Overall, the research attempted to document traditional agricultural knowledge,
knowledge gained through organic agriculture trainings, and the perspectives of farmers
in a total of 179 interviews.
Scientists from Navdanya conducted trainings in 2010, 2011, and 2012 in the
region on improved organic farming methods that included: soil fertility and pest
management, composting, seed storage, co-operatives, terracing, and rainwater
harvesting. This suite of technologies was intended to substitute for the inorganic
chemicals that were being actively phased out after the launch of the Samdrup Jongkhar
Initiative (SJI). It was hoped that organic agriculture would help to enhance food security
and secure lucrative markets allowing farmers to move beyond subsistence, giving the
next generation of farmers an incentive to continue farming.

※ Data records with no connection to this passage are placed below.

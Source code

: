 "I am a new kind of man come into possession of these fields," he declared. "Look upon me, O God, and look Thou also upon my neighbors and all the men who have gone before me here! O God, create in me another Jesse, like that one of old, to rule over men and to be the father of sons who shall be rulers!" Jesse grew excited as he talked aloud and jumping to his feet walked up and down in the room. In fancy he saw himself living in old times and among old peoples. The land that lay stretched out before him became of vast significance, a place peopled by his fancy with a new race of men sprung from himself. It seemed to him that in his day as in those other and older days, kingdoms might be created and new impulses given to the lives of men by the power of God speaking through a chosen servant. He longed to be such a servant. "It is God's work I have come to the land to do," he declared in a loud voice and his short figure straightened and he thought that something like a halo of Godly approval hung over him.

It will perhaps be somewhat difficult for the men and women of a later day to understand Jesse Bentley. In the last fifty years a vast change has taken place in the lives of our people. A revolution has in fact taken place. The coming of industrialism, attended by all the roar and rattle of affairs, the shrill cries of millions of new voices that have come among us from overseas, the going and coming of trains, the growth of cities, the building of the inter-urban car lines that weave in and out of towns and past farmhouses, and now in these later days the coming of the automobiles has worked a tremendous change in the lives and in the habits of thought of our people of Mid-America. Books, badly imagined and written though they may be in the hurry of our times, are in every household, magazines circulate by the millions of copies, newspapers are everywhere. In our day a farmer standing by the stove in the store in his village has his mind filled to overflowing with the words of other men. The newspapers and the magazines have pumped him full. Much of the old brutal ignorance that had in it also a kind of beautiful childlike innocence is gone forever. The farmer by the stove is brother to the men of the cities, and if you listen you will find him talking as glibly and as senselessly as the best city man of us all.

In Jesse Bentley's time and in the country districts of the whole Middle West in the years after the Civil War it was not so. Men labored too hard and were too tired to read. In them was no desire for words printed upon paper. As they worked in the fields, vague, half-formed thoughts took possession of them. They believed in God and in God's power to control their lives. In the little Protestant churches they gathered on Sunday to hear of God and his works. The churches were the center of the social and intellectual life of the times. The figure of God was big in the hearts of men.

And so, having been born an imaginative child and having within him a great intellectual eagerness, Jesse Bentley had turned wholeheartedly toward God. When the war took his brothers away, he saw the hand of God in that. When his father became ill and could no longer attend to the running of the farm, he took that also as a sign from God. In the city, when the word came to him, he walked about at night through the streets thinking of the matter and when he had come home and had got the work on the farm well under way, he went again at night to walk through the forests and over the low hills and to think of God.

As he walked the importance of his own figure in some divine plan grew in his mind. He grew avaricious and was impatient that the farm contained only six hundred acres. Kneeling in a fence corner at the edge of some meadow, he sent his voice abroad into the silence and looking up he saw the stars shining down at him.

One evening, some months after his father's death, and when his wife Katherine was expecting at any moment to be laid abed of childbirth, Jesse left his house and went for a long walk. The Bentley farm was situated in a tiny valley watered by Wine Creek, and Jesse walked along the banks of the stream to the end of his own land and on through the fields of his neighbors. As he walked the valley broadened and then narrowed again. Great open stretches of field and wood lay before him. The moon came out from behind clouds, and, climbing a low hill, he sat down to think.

Interviews in 2011, 2012, and 2013 mainly focused on documenting general
demographic data of the agricultural systems typically found in the study region as well
as monitoring the adoption rates of the taught organic practices through a lengthy
questionnaire that upon use in the field was found not to be very culturally sensitive.
Agricultural data revealed that farmers in Dewathang and Orong were generally focused
on dairy and vegetable production while rice was the main cash crop in Phuntshothang
and Pemathang. For various reasons including labour and resource shortages, the
interviewed farmers, to a large extent, had not adopted the organic agricultural trainings.